SERVICE TOOL

Abstract

A tool is provided for servicing a gudgeon nut threadedly coupled to a gudgeon shaft for supporting a rotating frame of an industrial machine. The tool includes: an elongated body; a surface positioned adjacent an end of the elongated body, the surface configured to engage the gudgeon nut; a lever frame coupled to the elongated body and oriented in a direction that is perpendicular to a rotational axis of the gudgeon nut; and an actuator coupled to the lever frame, operation of the actuator applying a force on the lever frame in a direction tangential to the rotational axis of the gudgeon nut

Description

FIELD

The present disclosure relates to an industrial machine, such as a mining shovel, and more particularly to a tool for performing maintenance on an industrial machine.

SUMMARY

In one independent aspect, a tool is provided for servicing a gudgeon nut threadedly coupled to a gudgeon shaft for supporting a rotating frame of an industrial machine. The tool includes: an elongated body; a surface positioned adjacent an end of the elongated body, the surface configured to engage the gudgeon nut; a lever frame coupled to the elongated body and oriented in a direction that is perpendicular to a rotational axis of the gudgeon nut; and an actuator coupled to the lever frame, operation of the actuator applying a force on the lever frame in a direction tangential to the rotational axis of the gudgeon nut.

In another independent aspect, a tool is provided for servicing a gudgeon nut coupled to a gudgeon shaft for supporting an upper portion of a chassis of an industrial machine for rotational movement relative to a lower portion of the chassis. The tool includes an elongated body including a first end, a second end, and a body axis extending therebetween; a surface positioned adjacent the first end of the body, the surface configured to engage an end of the gudgeon nut; a lever positioned adjacent the second end of the body, the lever protruding radially from the body axis and including a distal end spaced apart from the body axis by an offset distance; and an actuator operable to exert a force on the lever adjacent the distal end, operation of the actuator exerting a torque on the elongated body to rotate the elongated body about the body axis.
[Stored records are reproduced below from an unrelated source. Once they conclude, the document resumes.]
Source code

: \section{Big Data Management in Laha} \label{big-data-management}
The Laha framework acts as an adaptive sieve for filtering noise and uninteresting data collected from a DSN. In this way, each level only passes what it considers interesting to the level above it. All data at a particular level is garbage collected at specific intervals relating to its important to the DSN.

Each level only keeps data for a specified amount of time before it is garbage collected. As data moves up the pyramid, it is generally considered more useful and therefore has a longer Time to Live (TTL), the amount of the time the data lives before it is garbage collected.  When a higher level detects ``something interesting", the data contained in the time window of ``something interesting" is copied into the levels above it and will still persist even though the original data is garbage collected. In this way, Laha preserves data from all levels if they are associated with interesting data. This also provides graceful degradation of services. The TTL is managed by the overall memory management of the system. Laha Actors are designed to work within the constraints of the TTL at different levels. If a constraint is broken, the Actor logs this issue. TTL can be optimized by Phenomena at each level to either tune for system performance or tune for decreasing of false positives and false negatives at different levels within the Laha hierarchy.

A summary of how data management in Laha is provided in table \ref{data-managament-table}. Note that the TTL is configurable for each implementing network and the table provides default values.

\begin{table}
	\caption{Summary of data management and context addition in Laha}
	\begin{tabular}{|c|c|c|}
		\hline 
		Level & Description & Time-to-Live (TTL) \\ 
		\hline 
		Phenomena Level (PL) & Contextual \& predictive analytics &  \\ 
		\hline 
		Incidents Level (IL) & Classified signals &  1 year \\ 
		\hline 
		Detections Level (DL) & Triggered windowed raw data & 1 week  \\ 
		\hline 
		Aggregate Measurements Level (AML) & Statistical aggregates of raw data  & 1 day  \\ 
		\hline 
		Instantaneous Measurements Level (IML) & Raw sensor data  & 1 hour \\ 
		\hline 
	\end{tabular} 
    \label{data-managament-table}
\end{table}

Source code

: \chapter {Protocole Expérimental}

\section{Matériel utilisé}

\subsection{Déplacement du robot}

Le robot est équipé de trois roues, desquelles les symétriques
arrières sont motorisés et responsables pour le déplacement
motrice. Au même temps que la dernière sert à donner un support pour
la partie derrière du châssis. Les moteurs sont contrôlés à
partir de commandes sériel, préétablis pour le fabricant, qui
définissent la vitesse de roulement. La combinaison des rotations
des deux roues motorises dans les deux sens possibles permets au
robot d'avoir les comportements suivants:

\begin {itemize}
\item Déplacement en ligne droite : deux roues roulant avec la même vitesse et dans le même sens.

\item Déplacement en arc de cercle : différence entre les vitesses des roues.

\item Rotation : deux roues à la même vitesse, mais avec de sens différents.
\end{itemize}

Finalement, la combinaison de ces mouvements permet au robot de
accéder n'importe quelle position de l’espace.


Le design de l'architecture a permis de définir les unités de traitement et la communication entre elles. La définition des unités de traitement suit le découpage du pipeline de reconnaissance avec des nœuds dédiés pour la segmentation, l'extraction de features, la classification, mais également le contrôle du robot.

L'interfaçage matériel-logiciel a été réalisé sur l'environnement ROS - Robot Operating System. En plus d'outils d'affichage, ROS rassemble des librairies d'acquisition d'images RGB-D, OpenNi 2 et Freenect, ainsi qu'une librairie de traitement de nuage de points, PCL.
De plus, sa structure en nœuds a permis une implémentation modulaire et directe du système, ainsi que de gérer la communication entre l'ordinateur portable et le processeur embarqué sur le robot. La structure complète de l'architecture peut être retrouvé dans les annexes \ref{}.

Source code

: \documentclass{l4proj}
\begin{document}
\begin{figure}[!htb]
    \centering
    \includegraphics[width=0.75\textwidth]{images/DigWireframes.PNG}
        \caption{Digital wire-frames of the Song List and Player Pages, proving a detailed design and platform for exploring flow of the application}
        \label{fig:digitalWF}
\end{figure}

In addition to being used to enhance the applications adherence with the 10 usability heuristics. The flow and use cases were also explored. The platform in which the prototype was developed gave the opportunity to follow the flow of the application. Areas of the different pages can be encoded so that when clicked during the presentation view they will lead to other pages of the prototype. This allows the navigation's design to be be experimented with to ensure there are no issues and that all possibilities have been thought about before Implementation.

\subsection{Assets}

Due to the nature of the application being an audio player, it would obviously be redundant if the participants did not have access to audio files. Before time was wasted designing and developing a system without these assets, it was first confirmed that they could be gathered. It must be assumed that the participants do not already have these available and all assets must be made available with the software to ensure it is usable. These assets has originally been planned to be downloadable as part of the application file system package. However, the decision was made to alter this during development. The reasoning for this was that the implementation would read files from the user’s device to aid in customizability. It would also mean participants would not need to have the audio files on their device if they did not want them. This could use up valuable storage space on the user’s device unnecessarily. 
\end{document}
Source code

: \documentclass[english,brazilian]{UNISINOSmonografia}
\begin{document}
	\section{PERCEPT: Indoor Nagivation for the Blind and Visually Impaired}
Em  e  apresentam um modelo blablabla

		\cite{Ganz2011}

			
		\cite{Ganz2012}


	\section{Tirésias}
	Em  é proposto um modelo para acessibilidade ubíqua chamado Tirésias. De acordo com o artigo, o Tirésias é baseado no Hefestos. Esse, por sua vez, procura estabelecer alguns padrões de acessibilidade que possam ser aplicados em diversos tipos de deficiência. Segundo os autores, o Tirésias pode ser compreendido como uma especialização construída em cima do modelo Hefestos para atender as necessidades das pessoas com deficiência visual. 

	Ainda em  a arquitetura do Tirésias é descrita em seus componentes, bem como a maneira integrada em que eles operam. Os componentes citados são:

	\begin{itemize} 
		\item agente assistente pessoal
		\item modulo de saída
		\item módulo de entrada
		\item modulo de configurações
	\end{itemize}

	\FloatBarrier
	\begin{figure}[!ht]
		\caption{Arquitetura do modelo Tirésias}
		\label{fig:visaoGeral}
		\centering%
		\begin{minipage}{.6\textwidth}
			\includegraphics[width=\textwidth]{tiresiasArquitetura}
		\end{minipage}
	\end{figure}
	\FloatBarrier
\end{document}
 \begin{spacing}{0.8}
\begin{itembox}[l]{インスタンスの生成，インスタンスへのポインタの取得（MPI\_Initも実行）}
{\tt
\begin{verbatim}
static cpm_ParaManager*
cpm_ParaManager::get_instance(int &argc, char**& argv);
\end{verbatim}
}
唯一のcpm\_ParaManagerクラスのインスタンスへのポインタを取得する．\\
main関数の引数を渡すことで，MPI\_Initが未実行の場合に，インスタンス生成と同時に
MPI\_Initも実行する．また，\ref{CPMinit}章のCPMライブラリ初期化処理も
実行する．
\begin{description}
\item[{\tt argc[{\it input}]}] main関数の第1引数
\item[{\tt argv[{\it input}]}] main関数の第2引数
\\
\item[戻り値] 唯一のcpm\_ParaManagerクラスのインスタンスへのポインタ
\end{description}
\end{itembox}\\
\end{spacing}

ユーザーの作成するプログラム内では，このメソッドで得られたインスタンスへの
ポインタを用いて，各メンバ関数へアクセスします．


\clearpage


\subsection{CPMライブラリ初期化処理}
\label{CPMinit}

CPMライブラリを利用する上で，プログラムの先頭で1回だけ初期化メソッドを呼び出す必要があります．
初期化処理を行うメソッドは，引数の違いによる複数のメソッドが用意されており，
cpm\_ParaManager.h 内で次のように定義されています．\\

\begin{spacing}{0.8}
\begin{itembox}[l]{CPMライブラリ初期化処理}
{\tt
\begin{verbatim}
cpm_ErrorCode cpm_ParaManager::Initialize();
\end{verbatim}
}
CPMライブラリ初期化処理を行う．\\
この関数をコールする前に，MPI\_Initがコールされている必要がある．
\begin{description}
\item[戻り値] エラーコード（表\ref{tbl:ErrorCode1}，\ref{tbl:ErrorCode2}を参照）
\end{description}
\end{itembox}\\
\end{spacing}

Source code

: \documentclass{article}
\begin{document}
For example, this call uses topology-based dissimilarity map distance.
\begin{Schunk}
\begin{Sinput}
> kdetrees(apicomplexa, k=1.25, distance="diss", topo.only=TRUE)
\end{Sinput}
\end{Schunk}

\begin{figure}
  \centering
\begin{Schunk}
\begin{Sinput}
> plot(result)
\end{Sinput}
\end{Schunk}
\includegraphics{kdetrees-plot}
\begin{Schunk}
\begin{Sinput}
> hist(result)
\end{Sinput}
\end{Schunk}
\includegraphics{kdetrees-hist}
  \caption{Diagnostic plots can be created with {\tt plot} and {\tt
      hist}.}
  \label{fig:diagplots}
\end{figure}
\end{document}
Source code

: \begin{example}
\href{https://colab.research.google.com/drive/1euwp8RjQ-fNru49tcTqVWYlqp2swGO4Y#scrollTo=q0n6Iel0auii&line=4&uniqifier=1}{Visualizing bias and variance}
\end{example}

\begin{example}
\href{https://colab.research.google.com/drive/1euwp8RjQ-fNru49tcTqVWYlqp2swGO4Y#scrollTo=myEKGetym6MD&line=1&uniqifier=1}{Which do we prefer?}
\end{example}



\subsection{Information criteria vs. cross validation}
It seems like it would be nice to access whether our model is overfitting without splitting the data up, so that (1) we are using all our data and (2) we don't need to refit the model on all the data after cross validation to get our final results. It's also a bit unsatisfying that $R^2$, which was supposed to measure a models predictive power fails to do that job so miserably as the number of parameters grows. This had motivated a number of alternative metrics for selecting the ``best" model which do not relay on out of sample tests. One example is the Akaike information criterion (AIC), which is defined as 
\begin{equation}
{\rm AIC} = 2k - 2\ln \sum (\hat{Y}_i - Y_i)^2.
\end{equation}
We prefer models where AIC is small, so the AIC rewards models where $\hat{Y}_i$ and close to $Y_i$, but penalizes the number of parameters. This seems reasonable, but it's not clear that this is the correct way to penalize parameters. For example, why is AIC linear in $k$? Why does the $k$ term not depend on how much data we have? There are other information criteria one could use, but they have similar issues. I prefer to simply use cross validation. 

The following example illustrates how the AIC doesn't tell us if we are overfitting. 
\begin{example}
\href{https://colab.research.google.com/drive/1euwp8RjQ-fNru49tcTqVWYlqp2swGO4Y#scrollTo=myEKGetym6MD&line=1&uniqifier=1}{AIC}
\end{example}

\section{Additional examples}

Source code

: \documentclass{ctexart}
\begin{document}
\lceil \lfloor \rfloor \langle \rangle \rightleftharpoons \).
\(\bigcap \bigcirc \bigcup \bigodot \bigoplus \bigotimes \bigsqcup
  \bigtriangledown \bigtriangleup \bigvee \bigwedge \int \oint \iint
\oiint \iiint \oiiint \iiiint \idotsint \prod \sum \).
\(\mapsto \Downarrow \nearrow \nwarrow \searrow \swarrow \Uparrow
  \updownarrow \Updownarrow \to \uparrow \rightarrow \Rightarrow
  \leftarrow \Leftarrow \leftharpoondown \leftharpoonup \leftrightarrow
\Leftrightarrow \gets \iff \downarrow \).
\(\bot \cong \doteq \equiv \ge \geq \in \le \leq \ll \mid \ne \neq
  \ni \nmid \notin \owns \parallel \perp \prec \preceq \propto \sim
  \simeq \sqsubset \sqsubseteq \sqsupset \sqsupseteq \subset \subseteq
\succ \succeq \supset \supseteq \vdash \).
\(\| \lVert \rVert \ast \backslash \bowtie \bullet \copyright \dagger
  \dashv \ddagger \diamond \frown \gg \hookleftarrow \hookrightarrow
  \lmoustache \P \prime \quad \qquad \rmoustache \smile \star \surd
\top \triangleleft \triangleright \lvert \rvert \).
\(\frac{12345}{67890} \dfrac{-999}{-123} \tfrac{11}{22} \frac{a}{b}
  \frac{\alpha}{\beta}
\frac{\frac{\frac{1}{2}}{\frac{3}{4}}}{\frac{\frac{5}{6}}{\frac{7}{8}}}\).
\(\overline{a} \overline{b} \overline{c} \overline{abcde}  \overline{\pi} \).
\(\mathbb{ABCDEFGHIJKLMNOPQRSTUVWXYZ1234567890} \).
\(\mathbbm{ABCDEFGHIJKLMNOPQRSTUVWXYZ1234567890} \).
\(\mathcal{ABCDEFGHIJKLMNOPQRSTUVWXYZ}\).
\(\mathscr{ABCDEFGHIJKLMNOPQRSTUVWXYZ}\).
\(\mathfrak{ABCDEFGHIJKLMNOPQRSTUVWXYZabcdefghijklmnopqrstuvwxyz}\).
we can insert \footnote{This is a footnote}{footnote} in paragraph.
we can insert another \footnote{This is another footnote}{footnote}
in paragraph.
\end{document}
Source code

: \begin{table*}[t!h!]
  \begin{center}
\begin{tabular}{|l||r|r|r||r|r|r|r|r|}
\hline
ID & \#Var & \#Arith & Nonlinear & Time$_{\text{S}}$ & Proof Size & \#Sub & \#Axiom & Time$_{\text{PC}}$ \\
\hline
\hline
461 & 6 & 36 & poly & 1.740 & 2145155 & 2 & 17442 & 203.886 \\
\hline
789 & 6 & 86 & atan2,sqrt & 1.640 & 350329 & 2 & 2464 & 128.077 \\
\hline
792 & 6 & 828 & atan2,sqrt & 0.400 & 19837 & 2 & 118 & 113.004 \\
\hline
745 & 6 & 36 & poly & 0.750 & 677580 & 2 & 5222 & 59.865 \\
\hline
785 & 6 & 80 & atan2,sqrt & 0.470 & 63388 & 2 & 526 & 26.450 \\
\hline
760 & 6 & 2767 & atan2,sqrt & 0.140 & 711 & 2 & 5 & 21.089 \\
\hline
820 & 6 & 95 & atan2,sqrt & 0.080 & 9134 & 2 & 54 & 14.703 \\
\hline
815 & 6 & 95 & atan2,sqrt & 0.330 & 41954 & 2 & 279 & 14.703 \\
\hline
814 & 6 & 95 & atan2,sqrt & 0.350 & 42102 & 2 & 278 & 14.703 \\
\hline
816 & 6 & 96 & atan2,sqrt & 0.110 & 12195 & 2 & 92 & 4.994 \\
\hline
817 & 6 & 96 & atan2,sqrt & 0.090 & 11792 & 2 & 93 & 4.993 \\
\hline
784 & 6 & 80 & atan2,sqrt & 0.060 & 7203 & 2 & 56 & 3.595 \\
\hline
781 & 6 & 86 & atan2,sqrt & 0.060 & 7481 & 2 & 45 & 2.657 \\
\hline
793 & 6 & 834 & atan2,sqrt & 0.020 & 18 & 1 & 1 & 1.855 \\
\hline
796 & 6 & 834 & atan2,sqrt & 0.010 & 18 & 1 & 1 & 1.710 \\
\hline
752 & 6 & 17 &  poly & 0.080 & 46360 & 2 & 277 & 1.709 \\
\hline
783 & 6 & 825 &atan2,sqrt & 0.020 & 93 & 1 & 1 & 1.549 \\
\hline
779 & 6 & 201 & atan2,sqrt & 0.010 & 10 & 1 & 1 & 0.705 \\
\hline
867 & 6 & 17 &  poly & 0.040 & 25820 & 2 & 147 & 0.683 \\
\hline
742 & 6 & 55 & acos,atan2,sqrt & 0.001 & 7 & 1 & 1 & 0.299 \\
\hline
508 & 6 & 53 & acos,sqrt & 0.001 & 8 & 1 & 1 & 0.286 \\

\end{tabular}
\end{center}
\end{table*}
In yet another independent aspect, a method is provided for removing a gudgeon nut from a gudgeon shaft, the gudgeon shaft supporting an upper portion of a chassis of an industrial machine for rotation relative to a lower portion of a chassis. The method includes: securing a surface of a service tool to an axial end of the gudgeon nut, the service tool including a lever that is offset in an axial direction relative to the end of the gudgeon nut and extends in a radial direction relative to an axis of rotation of the gudgeon nut; and operating an actuator to exert a force on a distal end of the lever, the surface transmitting a torque to an axial end of the gudgeon nut.

Other aspects of the disclosure will become apparent by consideration of the detailed description and accompanying drawings.

BRIEF DESCRIPTION OF THE DRAWINGS

FIG. 1 is a perspective view of an industrial machine.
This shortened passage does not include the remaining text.